Le verdict est tombé ce mardi soir. Deux hommes et une jeune femme ont été condamnés à des peines de quinze à vingt-trois ans de réclusion criminelle aux assises à Nantes pour le meurtre de Romain Barré, un agent immobilier étranglé puis jeté dans la Loire pour lui voler sa voiture.

L’avocat général avait requis lundi entre dix-huit et trente ans de réclusion contre les trois accusés, jugés depuis le 9 septembre par la cour d’assises de Loire-Atlantique.

Une peine de vingt-trois ans a été prononcée contre le majeur au moment des faits en 2016, aujourd’hui âgé de 22 ans, de dix-sept ans contre un jeune homme mineur à l’époque aujourd’hui âgé de 19 ans, et de quinze ans contre le troisième membre du trio, une jeune fille actuellement âgée de 21 ans.

Complicité pour la jeune femme

La cour d’assises a retenu l’excuse de minorité pour le plus jeune des accusés. Les deux jeunes hommes étaient accusés de « meurtre ayant pour objet la préparation d’un délit ou l’impunité de son auteur » et la jeune femme de « complicité de meurtre ».

La victime, un agent immobilier de 38 ans, Romain Barré, s’était endormie dans sa voiture à deux pas de la place Viarme à Nantes après une soirée arrosée.
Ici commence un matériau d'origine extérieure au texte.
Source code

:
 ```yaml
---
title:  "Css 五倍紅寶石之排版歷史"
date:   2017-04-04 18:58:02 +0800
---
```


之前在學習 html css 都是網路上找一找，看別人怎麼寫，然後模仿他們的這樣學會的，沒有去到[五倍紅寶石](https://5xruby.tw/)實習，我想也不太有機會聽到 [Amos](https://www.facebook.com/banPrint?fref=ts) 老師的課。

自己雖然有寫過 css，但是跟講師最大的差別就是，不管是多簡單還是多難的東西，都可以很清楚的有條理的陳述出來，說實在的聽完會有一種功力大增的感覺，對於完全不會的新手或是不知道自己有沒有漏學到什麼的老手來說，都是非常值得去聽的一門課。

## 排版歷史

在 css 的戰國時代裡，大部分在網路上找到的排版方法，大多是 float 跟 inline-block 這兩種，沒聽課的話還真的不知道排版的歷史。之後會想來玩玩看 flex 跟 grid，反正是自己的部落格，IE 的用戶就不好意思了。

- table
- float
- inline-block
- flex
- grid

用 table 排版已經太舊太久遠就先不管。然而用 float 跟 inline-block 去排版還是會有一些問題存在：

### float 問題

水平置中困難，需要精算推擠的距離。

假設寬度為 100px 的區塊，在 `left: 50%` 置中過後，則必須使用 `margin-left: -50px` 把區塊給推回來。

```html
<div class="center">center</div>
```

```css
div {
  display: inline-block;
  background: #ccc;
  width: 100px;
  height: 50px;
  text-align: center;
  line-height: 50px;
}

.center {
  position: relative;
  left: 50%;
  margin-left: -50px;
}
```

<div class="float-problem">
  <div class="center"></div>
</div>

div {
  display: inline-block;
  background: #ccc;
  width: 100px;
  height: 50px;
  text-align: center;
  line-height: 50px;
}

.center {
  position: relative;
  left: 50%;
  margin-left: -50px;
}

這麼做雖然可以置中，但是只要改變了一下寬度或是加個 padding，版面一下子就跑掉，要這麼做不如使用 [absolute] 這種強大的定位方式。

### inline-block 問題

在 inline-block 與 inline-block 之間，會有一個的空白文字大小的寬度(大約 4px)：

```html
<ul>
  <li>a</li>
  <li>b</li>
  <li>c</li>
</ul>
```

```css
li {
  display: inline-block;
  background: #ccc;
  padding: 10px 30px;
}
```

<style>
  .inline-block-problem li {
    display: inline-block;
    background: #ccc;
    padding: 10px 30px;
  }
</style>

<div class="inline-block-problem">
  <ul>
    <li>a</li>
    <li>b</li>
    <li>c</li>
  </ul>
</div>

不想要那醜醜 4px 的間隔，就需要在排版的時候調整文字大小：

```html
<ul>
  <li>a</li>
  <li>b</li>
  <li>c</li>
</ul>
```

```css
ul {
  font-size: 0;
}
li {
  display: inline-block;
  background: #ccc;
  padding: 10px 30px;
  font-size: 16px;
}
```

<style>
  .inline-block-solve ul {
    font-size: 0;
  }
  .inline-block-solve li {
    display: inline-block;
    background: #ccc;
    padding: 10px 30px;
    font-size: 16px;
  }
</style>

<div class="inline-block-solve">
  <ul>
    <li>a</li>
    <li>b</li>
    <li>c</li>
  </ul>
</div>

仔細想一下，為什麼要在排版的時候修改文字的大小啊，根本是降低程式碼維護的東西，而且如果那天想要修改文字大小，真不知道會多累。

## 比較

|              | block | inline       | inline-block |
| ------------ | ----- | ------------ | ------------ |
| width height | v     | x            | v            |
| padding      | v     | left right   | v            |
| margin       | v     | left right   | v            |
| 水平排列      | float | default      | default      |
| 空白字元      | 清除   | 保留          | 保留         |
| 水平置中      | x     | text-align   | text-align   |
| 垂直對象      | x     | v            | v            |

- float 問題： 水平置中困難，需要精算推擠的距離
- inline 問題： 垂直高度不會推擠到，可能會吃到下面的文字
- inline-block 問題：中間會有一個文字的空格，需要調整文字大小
Il avait été agressé, puis tué par ces jeunes qui entendaient voler sa voiture, sa carte bancaire et son téléphone.

La disparition du trentenaire dans la nuit du 27 au 28 septembre 2016 avait provoqué une vive émotion. Son corps n’avait été retrouvé que trois semaines après sa mort. En raison de l’âge d’un des accusés, mineur au moment des faits, le procès s’est tenu sous le régime dit de la « publicité restreinte », très proche du huis clos. Aucun public n’a pu y assister.

Un retentissement particulier

Le jeune accusé de 19 ans n’avait « pas de casier judiciaire de violences » mais un « parcours difficile, empreint de graves difficultés, notamment dans les premières années de sa vie », avait raconté avant le procès son conseil, Me Olivier Mechinaud.

Ce procès a un retentissement particulier car « tout le monde peut se projeter dans la situation de Romain Barré », avait fait valoir au début du procès Loïc Cabioch, avocat du père de la victime.